> _Required action_
Counting only lines that contain the word "Review", state the total for the listing below and nothing else.

> _Stored data_
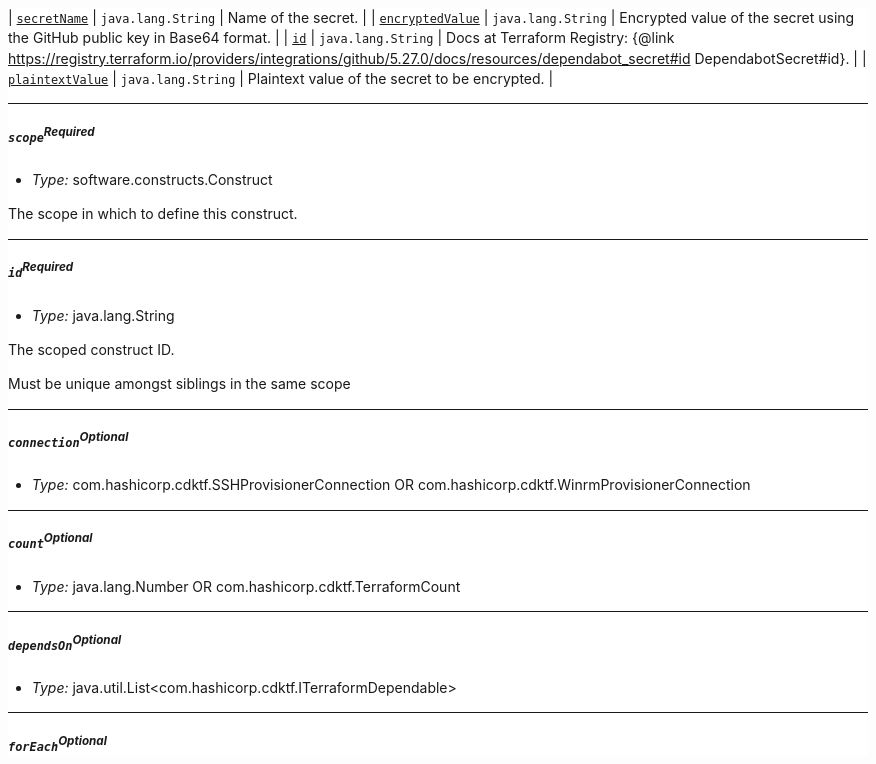 | <code><a href="#@cdktf/provider-github.dependabotSecret.DependabotSecret.Initializer.parameter.secretName">secretName</a></code> | <code>java.lang.String</code> | Name of the secret. |
| <code><a href="#@cdktf/provider-github.dependabotSecret.DependabotSecret.Initializer.parameter.encryptedValue">encryptedValue</a></code> | <code>java.lang.String</code> | Encrypted value of the secret using the GitHub public key in Base64 format. |
| <code><a href="#@cdktf/provider-github.dependabotSecret.DependabotSecret.Initializer.parameter.id">id</a></code> | <code>java.lang.String</code> | Docs at Terraform Registry: {@link https://registry.terraform.io/providers/integrations/github/5.27.0/docs/resources/dependabot_secret#id DependabotSecret#id}. |
| <code><a href="#@cdktf/provider-github.dependabotSecret.DependabotSecret.Initializer.parameter.plaintextValue">plaintextValue</a></code> | <code>java.lang.String</code> | Plaintext value of the secret to be encrypted. |

---

##### `scope`<sup>Required</sup> <a name="scope" id="@cdktf/provider-github.dependabotSecret.DependabotSecret.Initializer.parameter.scope"></a>

- *Type:* software.constructs.Construct

The scope in which to define this construct.

---

##### `id`<sup>Required</sup> <a name="id" id="@cdktf/provider-github.dependabotSecret.DependabotSecret.Initializer.parameter.id"></a>

- *Type:* java.lang.String

The scoped construct ID.

Must be unique amongst siblings in the same scope

---

##### `connection`<sup>Optional</sup> <a name="connection" id="@cdktf/provider-github.dependabotSecret.DependabotSecret.Initializer.parameter.connection"></a>

- *Type:* com.hashicorp.cdktf.SSHProvisionerConnection OR com.hashicorp.cdktf.WinrmProvisionerConnection

---

##### `count`<sup>Optional</sup> <a name="count" id="@cdktf/provider-github.dependabotSecret.DependabotSecret.Initializer.parameter.count"></a>

- *Type:* java.lang.Number OR com.hashicorp.cdktf.TerraformCount

---

##### `dependsOn`<sup>Optional</sup> <a name="dependsOn" id="@cdktf/provider-github.dependabotSecret.DependabotSecret.Initializer.parameter.dependsOn"></a>

- *Type:* java.util.List<com.hashicorp.cdktf.ITerraformDependable>

---

##### `forEach`<sup>Optional</sup> <a name="forEach" id="@cdktf/provider-github.dependabotSecret.DependabotSecret.Initializer.parameter.forEach"></a>
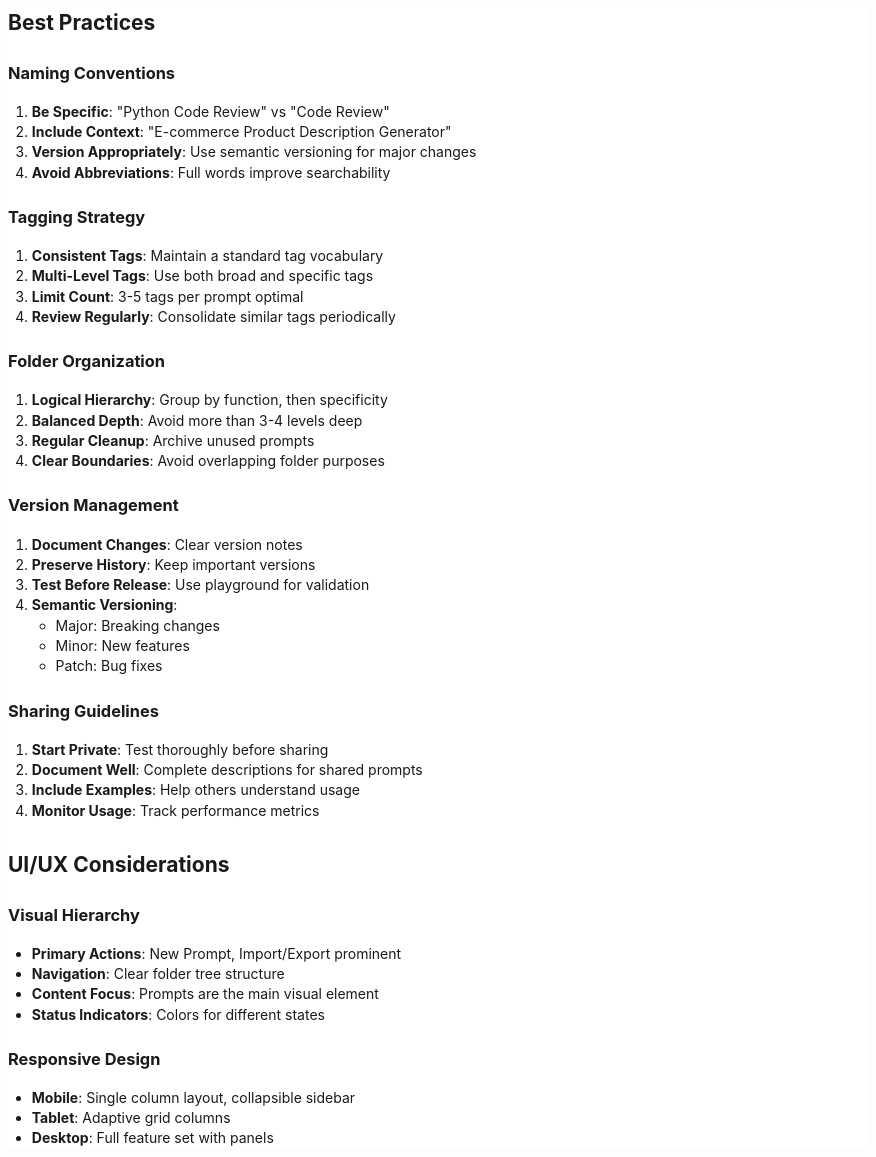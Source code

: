 ## Best Practices

### Naming Conventions
1. **Be Specific**: "Python Code Review" vs "Code Review"
2. **Include Context**: "E-commerce Product Description Generator"
3. **Version Appropriately**: Use semantic versioning for major changes
4. **Avoid Abbreviations**: Full words improve searchability

### Tagging Strategy
1. **Consistent Tags**: Maintain a standard tag vocabulary
2. **Multi-Level Tags**: Use both broad and specific tags
3. **Limit Count**: 3-5 tags per prompt optimal
4. **Review Regularly**: Consolidate similar tags periodically

### Folder Organization
1. **Logical Hierarchy**: Group by function, then specificity
2. **Balanced Depth**: Avoid more than 3-4 levels deep
3. **Regular Cleanup**: Archive unused prompts
4. **Clear Boundaries**: Avoid overlapping folder purposes

### Version Management
1. **Document Changes**: Clear version notes
2. **Preserve History**: Keep important versions
3. **Test Before Release**: Use playground for validation
4. **Semantic Versioning**:
   - Major: Breaking changes
   - Minor: New features
   - Patch: Bug fixes

### Sharing Guidelines
1. **Start Private**: Test thoroughly before sharing
2. **Document Well**: Complete descriptions for shared prompts
3. **Include Examples**: Help others understand usage
4. **Monitor Usage**: Track performance metrics

## UI/UX Considerations

### Visual Hierarchy
- **Primary Actions**: New Prompt, Import/Export prominent
- **Navigation**: Clear folder tree structure
- **Content Focus**: Prompts are the main visual element
- **Status Indicators**: Colors for different states

### Responsive Design
- **Mobile**: Single column layout, collapsible sidebar
- **Tablet**: Adaptive grid columns
- **Desktop**: Full feature set with panels
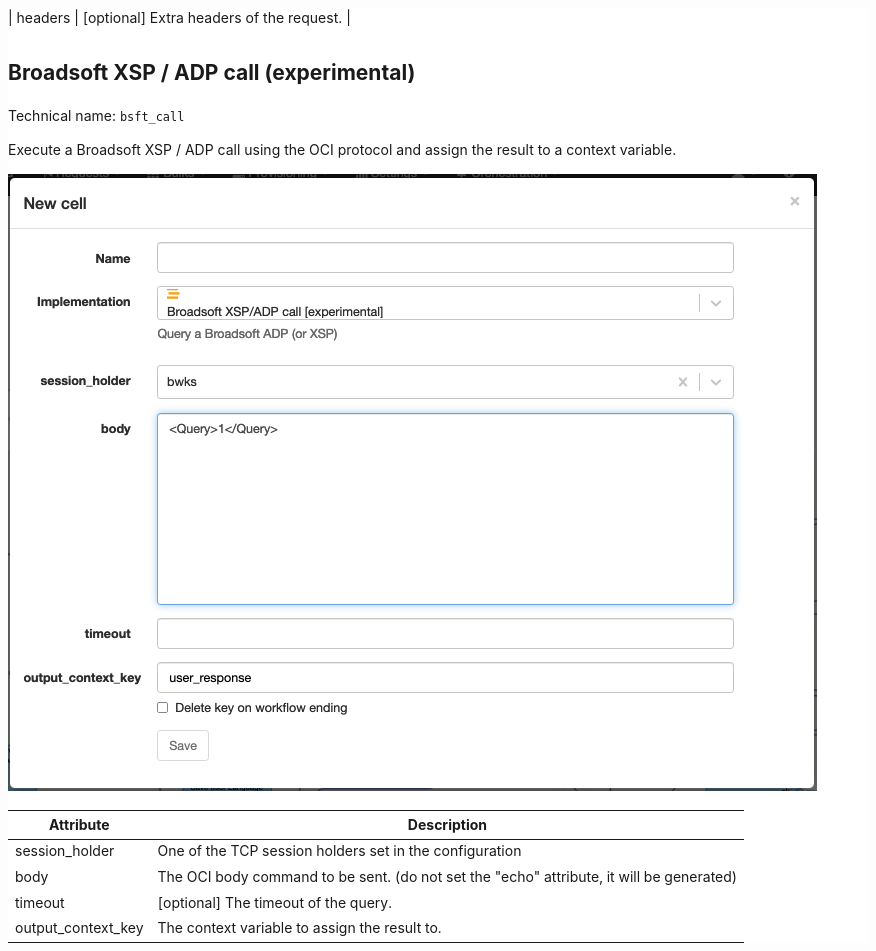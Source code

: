 | headers | [optional] Extra headers of the request. |

## Broadsoft XSP / ADP call (experimental)

Technical name: `bsft_call`

Execute a Broadsoft XSP / ADP call using the OCI protocol and assign the result to a context variable.

![bsft call](img/node-bsft-call.png)

| Attribute | Description |
| --- | --- |
| session_holder | One of the TCP session holders set in the configuration |
| body | The OCI body command to be sent. (do not set the "echo" attribute, it will be generated) |
| timeout | [optional] The timeout of the query. |
| output_context_key | The context variable to assign the result to. |
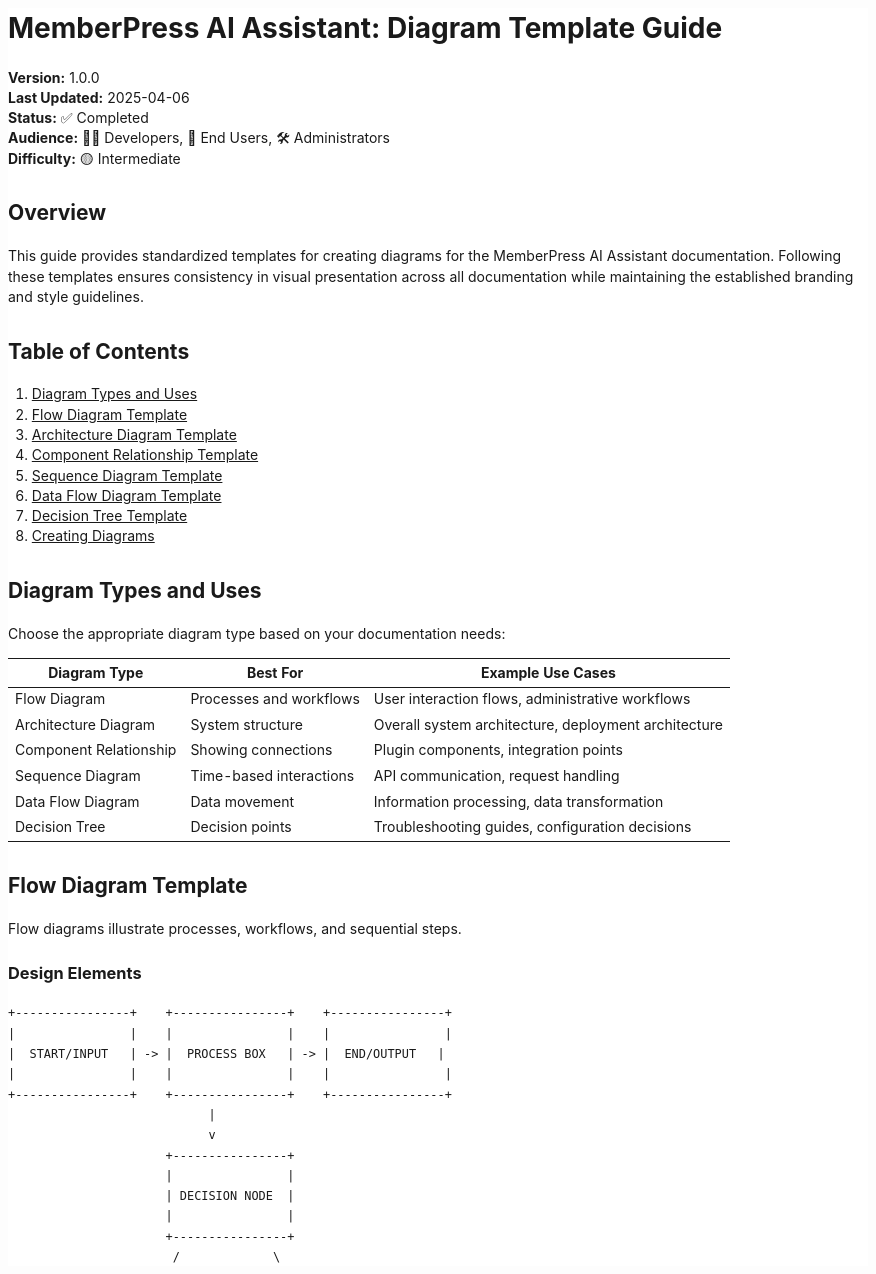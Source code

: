 # MemberPress AI Assistant: Diagram Template Guide

**Version:** 1.0.0  
**Last Updated:** 2025-04-06  
**Status:** ✅ Completed  
**Audience:** 👩‍💻 Developers, 👤 End Users, 🛠️ Administrators  
**Difficulty:** 🟡 Intermediate

## Overview

This guide provides standardized templates for creating diagrams for the MemberPress AI Assistant documentation. Following these templates ensures consistency in visual presentation across all documentation while maintaining the established branding and style guidelines.

## Table of Contents

1. [Diagram Types and Uses](#diagram-types-and-uses)
2. [Flow Diagram Template](#flow-diagram-template)
3. [Architecture Diagram Template](#architecture-diagram-template)
4. [Component Relationship Template](#component-relationship-template)
5. [Sequence Diagram Template](#sequence-diagram-template)
6. [Data Flow Diagram Template](#data-flow-diagram-template)
7. [Decision Tree Template](#decision-tree-template)
8. [Creating Diagrams](#creating-diagrams)

## Diagram Types and Uses

Choose the appropriate diagram type based on your documentation needs:

| Diagram Type | Best For | Example Use Cases |
|--------------|----------|-------------------|
| Flow Diagram | Processes and workflows | User interaction flows, administrative workflows |
| Architecture Diagram | System structure | Overall system architecture, deployment architecture |
| Component Relationship | Showing connections | Plugin components, integration points |
| Sequence Diagram | Time-based interactions | API communication, request handling |
| Data Flow Diagram | Data movement | Information processing, data transformation |
| Decision Tree | Decision points | Troubleshooting guides, configuration decisions |

## Flow Diagram Template

Flow diagrams illustrate processes, workflows, and sequential steps.

### Design Elements

```
+----------------+    +----------------+    +----------------+
|                |    |                |    |                |
|  START/INPUT   | -> |  PROCESS BOX   | -> |  END/OUTPUT   |
|                |    |                |    |                |
+----------------+    +----------------+    +----------------+
                            |
                            v
                      +----------------+
                      |                |
                      | DECISION NODE  |
                      |                |
                      +----------------+
                       /             \
```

> _Written answer_
2